A conference attendee once asked if I'd use a graphic novel (like Smile) for a classroom study, but I know full well that students would race to the end of their own. But I guess that's a good thing, right? And that's also why my classroom shelves boast a nice supply of these books.

Wednesday, May 20, 2009

Teacher Book Wizard


Scholastic's Teacher Book Wizard is a truly awesome resource for teachers. I highly recommend you check out the video tour of all the features.

At its simplest, the Book Wizard is a database of 50,000 books, available from different publishers. You can search by author, title, key word, reading level, or themed book lists. Book results contain author information, vocabulary lists, and age-appropriate extension activities. The Leveled Search option allows you to search by interest and reading levels, language, book type, and even genre.

Teachers who try Book Wizard seem most excited about the BookAlike feature which allows you to find books similar to one you've already read. For example, if a student loves The Magic Treehouse series, you can enter that title to see other books which may be appealing. The slide feature allows you to return results that are at, above, or below the original level. So for that fourth grader who picked out Shiloh but finds it too challenging, the BookAlike feature would recommend Ribsy or Stone Fox as more appropriate grade-level choices. In my experience I've had lots of parents ask for book suggestions at parent-teacher conferences. Having the BookAlike feature available makes such suggestions a breeze! Students could even be taught how to use this resource for themselves.

List Exchange allows teachers, authors, and celebrities to share lists of favorite books. These are searchable as well. See a list you like? You can save it and then customize it to make your own.

A final feature allows you to use search results or book lists to create online purchase orders. One click formats the book list as a purchase order, with all math done online. But truthfully, for the average classroom teacher, that's probably the least impressive function.

Friday, May 15, 2009

Picture Book Previews


Originally created as book talks and mini-commercials for book fairs, the sixty-five book videos at Scholastic provide power previews and instant incentives for young readers.

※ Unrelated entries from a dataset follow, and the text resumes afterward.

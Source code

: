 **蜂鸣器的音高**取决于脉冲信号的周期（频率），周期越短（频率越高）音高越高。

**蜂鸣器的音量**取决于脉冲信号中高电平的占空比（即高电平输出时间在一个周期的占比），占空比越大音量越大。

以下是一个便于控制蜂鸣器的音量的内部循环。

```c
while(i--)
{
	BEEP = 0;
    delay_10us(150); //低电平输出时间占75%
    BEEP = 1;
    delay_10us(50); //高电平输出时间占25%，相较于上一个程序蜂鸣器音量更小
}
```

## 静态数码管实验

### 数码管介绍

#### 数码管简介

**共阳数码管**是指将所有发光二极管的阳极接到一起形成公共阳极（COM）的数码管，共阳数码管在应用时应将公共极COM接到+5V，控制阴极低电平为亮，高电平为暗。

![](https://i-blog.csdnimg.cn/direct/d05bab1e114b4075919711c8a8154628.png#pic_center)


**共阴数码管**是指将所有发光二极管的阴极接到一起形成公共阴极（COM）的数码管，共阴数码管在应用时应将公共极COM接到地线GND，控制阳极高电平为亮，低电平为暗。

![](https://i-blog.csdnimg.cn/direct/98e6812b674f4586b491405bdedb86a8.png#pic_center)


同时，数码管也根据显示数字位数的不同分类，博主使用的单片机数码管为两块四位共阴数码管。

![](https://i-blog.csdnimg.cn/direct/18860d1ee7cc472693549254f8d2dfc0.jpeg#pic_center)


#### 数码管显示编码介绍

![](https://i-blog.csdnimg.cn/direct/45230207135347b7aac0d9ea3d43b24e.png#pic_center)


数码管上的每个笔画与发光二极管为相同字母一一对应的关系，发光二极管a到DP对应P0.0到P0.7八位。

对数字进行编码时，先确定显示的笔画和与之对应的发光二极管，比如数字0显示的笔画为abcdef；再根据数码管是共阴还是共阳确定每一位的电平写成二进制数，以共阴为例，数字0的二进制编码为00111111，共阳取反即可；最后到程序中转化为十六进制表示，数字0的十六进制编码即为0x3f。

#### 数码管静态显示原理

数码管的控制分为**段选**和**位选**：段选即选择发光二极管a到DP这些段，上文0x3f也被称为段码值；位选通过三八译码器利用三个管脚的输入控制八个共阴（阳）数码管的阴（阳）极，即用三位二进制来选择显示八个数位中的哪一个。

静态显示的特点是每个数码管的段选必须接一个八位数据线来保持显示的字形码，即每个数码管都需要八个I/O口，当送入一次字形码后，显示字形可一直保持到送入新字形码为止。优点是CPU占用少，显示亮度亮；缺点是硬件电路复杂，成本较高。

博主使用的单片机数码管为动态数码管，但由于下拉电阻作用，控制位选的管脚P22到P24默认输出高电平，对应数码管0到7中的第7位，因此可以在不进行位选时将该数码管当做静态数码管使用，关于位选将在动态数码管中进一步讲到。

I recently used the book trailer for Swindle by Gordon Korman to get my students excited about that novel. This video in particular plays out like a movie preview. Other videos, such as that for Chasing Vermeer, are traditional book talks with engaging questions for the reader, while others, such as Lily Brown's Paintings, provide students a peek behind the author's process of creating a book.

For whatever reason, these videos aren't easy to find on the site, and typically don't show up in the search results for the individual authors. But now you've got the link to explore them all, so off you go! See for yourself what great resources these videos can be.